Hyper-V, not in my datacenter (part 2: Guest OS and Memory overcommit)

28 November, 2008

Guest OS

After you installed your hypervisor you want to virtualize your physical servers on it. When doing the research for my presentation I was very surprised to find some strange limitations in which guest are supported with Hyper-V. Can you believe that not all Windows Server versions are supported? Well neither could I.

The guest OS support of Hyper-V:

  • Windows 2000 Server is only supported with SP4 and 1 CPU.
  • Windows 2003 Server is only supported with SP2 and 1 or 2 CPUs.
  • Windows 2008 Server is supported with 1, 2 and 4 CPUs.
  • and there is Linux support for SUSE Linux Server 10 sp1 / sp2 with only 1 CPU.

This does look quite reasonable at first glance, because these are current versions. True, but when looking at the ESX environment I work in now, we would not be able to virtualize as many servers as we have running on ESX right now. Let’s see:

  • Customer has 721 VMs,
  • 4 of them are running Linux (RedHat EL),
  • then we have 2 running on Windows NT4 (YES you read it correctly, NT4),
  • 8 on Windows 2000 mostly 2 CPU,
  • 15 Windows 2003 4 CPU guest,
  • about a 100 VMs are running Windows 2003 Sp1
  • and the remaining is on Sp2 with 2 or less CPUs.

Now, I admit, we are not the quickest with upgrading our systems and sp2 is around for almost one year now, but we have many financial applications whose suppliers are also quite slow certifying their application for new service packs. This customer deals with millions of euro’s per day. They cannot afford downtime for this set of financial apps and will only upgrade to OS versions / service packs if the supplier supports it.

Looking at this environment, there is quite a number of systems that would not be supported on Hyper-V. Big deal you say? Actually, yes it is a big deal. Wasn’t cost saving by getting rid of a lot of physical hardware one of the main drivers to go virtual? Leaving a bunch of servers (around 130 in our case) run physical is quite a lot, especially because these will probably be somewhat older servers that are getting more expensive in their support contract and more vulnerable to failure.

VMware does support quite a broad range of OS’es and all with full capabilities, no strange cpu limitations. There are about 12 flavors of Linux, there is SUN, FreeBSD and of course Windows. Looking at the list, it seems ALL Windows Server versions are supported, from Windows NT4 to Windows 2008.

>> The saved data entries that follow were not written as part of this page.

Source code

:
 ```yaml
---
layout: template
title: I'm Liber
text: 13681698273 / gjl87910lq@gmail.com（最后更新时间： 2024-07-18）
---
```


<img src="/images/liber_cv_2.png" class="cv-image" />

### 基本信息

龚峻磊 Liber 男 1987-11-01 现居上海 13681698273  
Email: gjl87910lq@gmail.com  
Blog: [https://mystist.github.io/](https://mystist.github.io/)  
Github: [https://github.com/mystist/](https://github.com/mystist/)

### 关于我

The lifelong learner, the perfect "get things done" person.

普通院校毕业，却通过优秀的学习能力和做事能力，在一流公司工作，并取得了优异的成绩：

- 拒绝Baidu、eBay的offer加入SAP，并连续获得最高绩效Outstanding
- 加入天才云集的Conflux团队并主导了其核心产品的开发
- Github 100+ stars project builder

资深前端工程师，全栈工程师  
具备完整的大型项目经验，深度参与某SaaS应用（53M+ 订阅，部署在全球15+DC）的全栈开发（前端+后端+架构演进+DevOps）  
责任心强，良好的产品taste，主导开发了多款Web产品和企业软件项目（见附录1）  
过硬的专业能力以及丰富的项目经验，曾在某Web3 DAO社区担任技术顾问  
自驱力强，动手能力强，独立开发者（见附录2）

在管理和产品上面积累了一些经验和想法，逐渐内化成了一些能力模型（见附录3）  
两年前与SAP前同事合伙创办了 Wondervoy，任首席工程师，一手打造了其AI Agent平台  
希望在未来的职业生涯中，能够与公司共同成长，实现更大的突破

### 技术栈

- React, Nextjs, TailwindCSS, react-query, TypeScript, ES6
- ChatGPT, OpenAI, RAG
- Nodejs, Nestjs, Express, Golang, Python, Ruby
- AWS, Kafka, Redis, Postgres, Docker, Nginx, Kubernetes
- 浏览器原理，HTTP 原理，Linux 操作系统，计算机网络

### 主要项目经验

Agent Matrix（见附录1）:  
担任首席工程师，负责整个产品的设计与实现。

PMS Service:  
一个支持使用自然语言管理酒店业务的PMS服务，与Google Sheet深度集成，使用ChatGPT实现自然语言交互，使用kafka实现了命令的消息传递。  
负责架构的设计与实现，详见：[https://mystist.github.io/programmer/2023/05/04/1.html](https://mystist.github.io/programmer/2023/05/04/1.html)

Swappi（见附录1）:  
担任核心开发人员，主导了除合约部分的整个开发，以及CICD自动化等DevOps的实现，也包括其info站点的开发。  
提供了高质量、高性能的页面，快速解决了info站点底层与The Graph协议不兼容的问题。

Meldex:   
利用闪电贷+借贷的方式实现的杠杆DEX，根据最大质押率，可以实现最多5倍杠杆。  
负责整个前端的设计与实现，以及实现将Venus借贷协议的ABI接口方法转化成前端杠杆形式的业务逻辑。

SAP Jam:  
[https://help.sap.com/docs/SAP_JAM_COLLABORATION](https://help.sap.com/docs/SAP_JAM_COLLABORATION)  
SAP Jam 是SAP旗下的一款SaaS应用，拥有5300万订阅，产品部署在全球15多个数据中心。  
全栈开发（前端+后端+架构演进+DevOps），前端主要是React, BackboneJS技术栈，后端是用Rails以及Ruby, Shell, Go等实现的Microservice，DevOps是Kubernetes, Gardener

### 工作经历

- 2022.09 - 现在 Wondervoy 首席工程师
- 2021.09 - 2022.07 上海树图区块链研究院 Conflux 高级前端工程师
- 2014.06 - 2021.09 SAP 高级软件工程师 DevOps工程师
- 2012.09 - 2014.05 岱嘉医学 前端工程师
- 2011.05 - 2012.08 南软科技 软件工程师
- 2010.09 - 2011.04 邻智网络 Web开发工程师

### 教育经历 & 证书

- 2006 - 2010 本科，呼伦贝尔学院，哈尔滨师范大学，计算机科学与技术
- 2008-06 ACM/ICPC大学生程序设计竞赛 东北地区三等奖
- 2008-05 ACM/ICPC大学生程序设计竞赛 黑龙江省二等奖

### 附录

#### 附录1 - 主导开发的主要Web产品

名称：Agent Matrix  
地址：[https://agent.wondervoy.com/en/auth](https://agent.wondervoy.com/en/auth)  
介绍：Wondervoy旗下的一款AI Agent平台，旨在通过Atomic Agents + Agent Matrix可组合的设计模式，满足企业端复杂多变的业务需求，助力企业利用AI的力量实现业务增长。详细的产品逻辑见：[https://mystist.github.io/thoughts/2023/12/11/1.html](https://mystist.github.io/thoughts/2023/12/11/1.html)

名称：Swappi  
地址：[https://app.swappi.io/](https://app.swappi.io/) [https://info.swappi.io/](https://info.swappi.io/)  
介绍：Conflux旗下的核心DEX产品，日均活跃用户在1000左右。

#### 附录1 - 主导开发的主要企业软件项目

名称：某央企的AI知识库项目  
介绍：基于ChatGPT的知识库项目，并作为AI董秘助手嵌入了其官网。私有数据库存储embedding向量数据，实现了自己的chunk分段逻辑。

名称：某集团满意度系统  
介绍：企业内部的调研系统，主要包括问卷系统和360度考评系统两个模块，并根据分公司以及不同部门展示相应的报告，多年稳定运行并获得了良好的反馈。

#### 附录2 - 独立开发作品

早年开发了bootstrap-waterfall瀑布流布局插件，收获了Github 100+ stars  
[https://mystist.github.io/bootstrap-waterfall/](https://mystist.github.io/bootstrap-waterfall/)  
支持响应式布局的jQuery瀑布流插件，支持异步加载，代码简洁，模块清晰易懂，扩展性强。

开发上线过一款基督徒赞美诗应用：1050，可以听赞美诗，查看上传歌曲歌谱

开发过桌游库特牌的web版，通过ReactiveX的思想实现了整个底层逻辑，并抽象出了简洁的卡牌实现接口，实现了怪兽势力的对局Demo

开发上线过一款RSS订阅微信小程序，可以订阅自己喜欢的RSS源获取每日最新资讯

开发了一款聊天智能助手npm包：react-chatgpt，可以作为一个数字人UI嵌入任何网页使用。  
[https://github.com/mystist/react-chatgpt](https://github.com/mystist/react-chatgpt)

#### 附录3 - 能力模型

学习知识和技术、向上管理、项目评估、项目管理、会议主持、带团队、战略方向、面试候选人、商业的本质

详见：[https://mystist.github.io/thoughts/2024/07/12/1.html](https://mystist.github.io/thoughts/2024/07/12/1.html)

I can’t fully understand Microsoft on this. Of course I’m not a software engineer who understands anything about software limitations and what effect 1,2 or 4 cpu’s have on an OS and its service pack level, but still… why these support limits? I remember how hard it often is to get companies to run Exchange or SQL on VMware when they don’t get an official support statement from Microsoft. Now why is Microsoft doing this to themselfs? Is it really such an effort to get Windows 2003 supported on all service packs and on 1,2 and 4 cpu’s?

Memory over-commitment

One major point that Microsoft always mentions in his campaign, is that VMware’s transparent page sharing and memory over-commit techniques are not suited for the enterprise environment. Because, who would make VMs share memory? Well, let me tell you, at first I could agree with Microsoft on this. Surely I would never let my VMs starve for memory and never over-commit memory. I will constantly monitor my ESX environment and check how much memory my guest really need and make sure that the right amount of memory is present. Never let your ESX host (or other hypervisor) swap for memory to disk, never!!!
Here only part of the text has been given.